I am trying to read a header from a word document using python-docx and watchdog. What I am doing is, whenever a new file is created or modified the script reads the file and get the contents in the header, but I am getting an

docx.opc.exceptions.PackageNotFoundError: Package not found at 'Test6.docx'

error and I tried everything including opening it as a stream but nothing has worked, and yes the document is populated. For reference, this is my code.

**main.py**
    import time
    from watchdog.observers import Observer
    from watchdog.events import FileSystemEventHandler
    import watchdog.observers
    import watchdog.events
    import os
    import re
    import xml.dom.minidom
    import zipfile
    from docx import Document


    class Watcher:
        DIRECTORY_TO_WATCH = "/path/to/my/directory"

        def __init__(self):
            self.observer = Observer()

        def run(self):
            event_handler = Handler()
            self.observer.schedule(event_handler,path='C:/Users/abdsak11/OneDrive - Lärande', recursive=True)
            self.observer.start()
            try:
                while True:
                    time.sleep(5)
            except:
                self.observer.stop()
                print ("Error")

            self.observer.join()


    class Handler(FileSystemEventHandler):

        @staticmethod
        def on_any_event(event):
            if event.is_directory:
                return None

            elif event.event_type == 'created':
                # Take any action here when a file is first created.
                path = event.src_path
                extenstion = '.docx'
                base = os.path.basename(path)

                if extenstion in path:
                    print ("Received created event - %s." % event.src_path)
                    time.sleep(10)
                    print(base)
                    doc = Document(base)
                    print(doc)
                    section = doc.sections[0]
                    header = section.header
                    print (header)



            elif event.event_type == 'modified':
                # Taken any action here when a file is modified.
                path = event.src_path
                extenstion = '.docx'
                base = os.path.basename(path)
                if extenstion in base:
                    print ("Received modified event - %s." % event.src_path)
                    time.sleep(10)
                    print(base)
                    doc = Document(base)
                    print(doc)
                    section = doc.sections[0]
                    header = section.header
                    print (header)



    if __name__ == '__main__':
        w = Watcher()
        w.run()

Edit: Tried to change the extension from doc to docx and that worked but is there anyway to open docx because thats what i am finding.

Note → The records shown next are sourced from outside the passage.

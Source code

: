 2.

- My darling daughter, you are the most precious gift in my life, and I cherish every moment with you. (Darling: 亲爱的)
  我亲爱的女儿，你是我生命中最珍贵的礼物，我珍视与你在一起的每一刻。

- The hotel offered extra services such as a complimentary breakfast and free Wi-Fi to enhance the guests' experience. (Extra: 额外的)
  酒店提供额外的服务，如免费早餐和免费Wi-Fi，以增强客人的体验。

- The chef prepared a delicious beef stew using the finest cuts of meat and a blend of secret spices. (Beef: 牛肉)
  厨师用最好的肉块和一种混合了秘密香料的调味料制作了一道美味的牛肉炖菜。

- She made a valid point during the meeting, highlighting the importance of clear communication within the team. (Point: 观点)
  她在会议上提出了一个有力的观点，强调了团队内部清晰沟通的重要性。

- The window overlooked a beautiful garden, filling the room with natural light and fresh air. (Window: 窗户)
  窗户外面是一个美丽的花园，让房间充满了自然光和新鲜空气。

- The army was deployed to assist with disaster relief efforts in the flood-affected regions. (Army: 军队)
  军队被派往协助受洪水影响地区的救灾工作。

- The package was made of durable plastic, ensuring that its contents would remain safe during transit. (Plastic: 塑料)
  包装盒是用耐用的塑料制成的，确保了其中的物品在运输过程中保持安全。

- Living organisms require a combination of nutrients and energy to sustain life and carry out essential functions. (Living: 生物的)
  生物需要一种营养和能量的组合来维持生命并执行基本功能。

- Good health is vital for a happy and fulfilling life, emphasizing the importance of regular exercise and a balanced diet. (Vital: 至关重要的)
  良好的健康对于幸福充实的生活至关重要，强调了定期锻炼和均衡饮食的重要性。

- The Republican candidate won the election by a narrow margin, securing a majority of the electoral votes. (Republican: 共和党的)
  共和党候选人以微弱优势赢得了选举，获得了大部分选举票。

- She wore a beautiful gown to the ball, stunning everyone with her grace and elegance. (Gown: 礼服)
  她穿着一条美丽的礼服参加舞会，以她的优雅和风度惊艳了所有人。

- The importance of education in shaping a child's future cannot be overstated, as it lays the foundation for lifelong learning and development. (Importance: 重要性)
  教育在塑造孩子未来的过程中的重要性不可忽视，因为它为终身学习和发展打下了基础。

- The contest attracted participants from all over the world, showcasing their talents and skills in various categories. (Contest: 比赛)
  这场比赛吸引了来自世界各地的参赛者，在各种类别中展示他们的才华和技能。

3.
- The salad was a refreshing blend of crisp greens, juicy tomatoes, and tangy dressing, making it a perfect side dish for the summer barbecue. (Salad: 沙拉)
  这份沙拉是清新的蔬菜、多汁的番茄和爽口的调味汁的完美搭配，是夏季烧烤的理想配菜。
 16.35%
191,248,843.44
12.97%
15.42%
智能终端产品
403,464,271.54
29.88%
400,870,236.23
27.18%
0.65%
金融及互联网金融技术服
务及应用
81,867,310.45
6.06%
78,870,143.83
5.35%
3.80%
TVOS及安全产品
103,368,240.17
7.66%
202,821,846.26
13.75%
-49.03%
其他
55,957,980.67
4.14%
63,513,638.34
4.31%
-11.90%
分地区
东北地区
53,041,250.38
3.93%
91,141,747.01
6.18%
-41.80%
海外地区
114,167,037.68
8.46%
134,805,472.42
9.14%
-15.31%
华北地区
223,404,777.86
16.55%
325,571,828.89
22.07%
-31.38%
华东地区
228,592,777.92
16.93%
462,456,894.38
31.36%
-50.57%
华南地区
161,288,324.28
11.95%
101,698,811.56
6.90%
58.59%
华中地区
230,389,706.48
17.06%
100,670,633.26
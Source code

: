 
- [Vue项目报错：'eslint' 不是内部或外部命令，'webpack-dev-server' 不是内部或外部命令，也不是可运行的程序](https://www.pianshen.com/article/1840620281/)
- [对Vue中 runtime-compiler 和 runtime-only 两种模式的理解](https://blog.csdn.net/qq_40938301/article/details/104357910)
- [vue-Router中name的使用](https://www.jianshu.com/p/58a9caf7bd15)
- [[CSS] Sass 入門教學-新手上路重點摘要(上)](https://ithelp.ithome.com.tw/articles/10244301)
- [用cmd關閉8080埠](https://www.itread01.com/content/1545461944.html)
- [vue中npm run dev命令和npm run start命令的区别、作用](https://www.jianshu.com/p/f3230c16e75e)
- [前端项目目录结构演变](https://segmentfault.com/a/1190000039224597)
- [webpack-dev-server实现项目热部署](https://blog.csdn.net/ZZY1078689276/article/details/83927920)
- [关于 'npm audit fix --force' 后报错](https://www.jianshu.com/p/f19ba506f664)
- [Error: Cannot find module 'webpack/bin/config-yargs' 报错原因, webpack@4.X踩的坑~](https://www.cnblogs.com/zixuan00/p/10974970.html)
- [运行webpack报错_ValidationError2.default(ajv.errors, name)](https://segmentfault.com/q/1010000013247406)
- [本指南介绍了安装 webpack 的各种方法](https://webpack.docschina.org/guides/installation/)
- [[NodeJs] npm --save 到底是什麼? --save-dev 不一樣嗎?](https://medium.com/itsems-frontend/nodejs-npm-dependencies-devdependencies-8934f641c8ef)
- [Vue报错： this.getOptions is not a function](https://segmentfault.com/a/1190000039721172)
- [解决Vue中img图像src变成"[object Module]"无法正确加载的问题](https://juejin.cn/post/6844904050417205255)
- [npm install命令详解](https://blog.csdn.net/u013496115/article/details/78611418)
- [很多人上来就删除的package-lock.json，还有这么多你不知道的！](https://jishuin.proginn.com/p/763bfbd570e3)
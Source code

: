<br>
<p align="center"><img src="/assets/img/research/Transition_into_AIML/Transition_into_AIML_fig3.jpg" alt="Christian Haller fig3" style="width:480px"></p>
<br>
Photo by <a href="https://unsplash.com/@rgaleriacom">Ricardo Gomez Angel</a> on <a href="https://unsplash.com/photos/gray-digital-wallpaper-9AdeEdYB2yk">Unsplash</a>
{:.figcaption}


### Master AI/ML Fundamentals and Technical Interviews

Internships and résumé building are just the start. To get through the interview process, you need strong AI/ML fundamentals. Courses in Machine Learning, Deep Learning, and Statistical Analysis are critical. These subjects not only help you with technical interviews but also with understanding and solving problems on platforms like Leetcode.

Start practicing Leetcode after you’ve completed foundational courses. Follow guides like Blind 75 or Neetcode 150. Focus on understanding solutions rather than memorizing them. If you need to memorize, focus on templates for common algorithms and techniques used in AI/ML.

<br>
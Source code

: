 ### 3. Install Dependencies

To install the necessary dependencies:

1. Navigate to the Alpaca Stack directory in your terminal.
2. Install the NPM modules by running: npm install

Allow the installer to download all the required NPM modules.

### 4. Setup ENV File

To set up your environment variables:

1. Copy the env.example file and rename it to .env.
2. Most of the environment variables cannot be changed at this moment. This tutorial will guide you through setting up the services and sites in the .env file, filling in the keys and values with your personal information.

another thing. When opening the ".doc" file and trying to read the header all i am getting is

<docx.document.Document object at 0x03195488>
<docx.section._Header object at 0x0319C088>

and what i am trying to do is to extract the text from the header


Solution

  • You are trying to print the object itself, however you should access its property:

    ...
    doc = Document(base)
    section = doc.sections[0]
    header = section.header
    print(header.paragraphs[0].text)
    

    according to https://python-docx.readthedocs.io/en/latest/user/hdrftr.html)

    UPDATE

    As I played with python-docx package, it turned out that PackageNotFoundError is very generic as it can occur simply because file is not accessible by some reason - not exist, not found or due to permissions, as well as if file is empty or corrupted. For example, in case of watchdog, it may very well happen that after triggering "created" event and before creating Document file can be renamed, deleted, etc. And for some reason you make this situation more probable by waiting 10 seconds before creating Document? So, try checking if file exists before:

    if not os.path.exists(base):
        raise OSError('{}: file does not exist!'.format(base))
    doc = Document(base)
    

    UPDATE2

    Note also, that this may happen when opening program creates some lock file based on file name, e.g. running your code on linux and opening the file with libreoffice causes

    PackageNotFoundError: Package not found at '.~lock.xxx.docx#'
    

    because this file is not docx file! So you should update your filtering condition with

    if path.endswith(extenstion):
    ...